One of the closed-end funds that seems to be a recurrent favorite on our watch list is the DoubleLine Opportunistic Credit Fund (DBL), run by Jeffrey Gundlach of DoubleLine Capital.This unique actively managed portfolio was the first of its kind to debut from DoubleLine back in 2012 and has developed a cult following among CEF investors.

DBL primarily invests in a mixed basket of mortgage backed securities, collateralized loan obligations and other asset backed securities. The fund has just over $325 million in total assets with a relatively tame 16% leverage ratio to boost its net exposure.It currently yields over 8% annually and income is paid monthly to shareholders. 

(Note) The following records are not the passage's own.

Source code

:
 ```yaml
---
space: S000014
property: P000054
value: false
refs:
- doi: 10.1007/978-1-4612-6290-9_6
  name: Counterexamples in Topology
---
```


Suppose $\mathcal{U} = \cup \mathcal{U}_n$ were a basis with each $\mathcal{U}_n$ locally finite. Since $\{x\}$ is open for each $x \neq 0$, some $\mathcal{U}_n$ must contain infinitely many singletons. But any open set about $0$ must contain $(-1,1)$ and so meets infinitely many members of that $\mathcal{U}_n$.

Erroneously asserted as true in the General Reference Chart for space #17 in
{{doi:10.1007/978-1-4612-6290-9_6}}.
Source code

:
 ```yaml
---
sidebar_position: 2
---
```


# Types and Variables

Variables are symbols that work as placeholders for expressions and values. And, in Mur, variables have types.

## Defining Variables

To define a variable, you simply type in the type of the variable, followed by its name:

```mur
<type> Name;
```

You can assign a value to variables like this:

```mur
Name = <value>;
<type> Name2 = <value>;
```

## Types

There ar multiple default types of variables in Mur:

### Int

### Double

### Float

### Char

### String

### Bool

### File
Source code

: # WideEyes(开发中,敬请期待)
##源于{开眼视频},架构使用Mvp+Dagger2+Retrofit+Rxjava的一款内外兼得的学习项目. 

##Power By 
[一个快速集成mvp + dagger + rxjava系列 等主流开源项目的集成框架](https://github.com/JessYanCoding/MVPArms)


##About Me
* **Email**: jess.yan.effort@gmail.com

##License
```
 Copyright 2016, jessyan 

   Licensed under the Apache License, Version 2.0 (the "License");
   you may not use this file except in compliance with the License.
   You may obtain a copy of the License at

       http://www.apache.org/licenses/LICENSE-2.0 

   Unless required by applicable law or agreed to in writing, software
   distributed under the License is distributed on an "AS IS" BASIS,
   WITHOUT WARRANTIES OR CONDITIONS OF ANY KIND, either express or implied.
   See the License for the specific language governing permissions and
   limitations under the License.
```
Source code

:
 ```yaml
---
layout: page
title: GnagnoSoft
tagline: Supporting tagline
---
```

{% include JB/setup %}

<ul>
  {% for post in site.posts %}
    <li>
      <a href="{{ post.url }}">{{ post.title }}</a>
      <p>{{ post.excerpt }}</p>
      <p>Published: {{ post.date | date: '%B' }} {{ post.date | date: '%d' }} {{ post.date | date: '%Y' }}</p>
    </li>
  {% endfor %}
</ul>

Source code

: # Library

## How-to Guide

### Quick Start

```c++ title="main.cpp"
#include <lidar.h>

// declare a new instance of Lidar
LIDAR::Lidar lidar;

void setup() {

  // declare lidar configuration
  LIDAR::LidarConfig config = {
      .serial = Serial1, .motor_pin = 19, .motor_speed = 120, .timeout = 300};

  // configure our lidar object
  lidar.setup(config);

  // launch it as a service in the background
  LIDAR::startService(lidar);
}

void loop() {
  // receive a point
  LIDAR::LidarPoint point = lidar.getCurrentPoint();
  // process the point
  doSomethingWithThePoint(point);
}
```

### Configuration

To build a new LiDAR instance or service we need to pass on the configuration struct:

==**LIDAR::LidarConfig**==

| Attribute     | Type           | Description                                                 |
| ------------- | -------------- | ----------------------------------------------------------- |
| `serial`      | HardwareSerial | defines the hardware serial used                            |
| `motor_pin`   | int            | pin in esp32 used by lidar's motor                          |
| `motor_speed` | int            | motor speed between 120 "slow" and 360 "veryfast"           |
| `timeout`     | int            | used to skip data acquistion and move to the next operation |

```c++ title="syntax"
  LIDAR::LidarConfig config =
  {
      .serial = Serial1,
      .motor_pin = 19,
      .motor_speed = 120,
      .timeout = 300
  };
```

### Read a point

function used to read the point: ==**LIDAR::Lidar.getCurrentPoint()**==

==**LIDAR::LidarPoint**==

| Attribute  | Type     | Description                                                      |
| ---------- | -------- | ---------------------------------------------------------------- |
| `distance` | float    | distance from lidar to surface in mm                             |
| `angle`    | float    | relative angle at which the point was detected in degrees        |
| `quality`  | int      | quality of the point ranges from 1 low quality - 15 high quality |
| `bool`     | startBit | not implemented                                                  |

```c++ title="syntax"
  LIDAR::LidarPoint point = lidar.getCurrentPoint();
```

We don’t currently own any exposure to DBL for clients of our firm and have been wary of its fundamental analytics for some time now. This stems primarily from the above-average premium over the last 52-weeks in addition to the underperformance of its underlying portfolio relative to the category this year.

(Source: CEFconnect.com)

Although we have seen the premium in DBL recently collapse to some of the narrowest levels in the last nine months, there are other concerning factors that are beginning to crop up on our radar as well. The squeeze in credit spreads, alongside the relatively low interest rate environment, has created an inability of the fund to meet its existing distribution rate.Furthermore, without a firm buffer of undistributed net investment income (UNII), it’s relying on return of capital (ROC) in the short-term to meet its distribution policies.

According to Morningstar, DBL has identified a portion of its dividend as return of capital in the last four consecutive months. All income prior to August had been driven entirely by the bonds in the underlying portfolio. Situations like these are often a precursor to a dividend cut to re-align the income stream with realistic expectations and create a healthier long-term sustainability plan.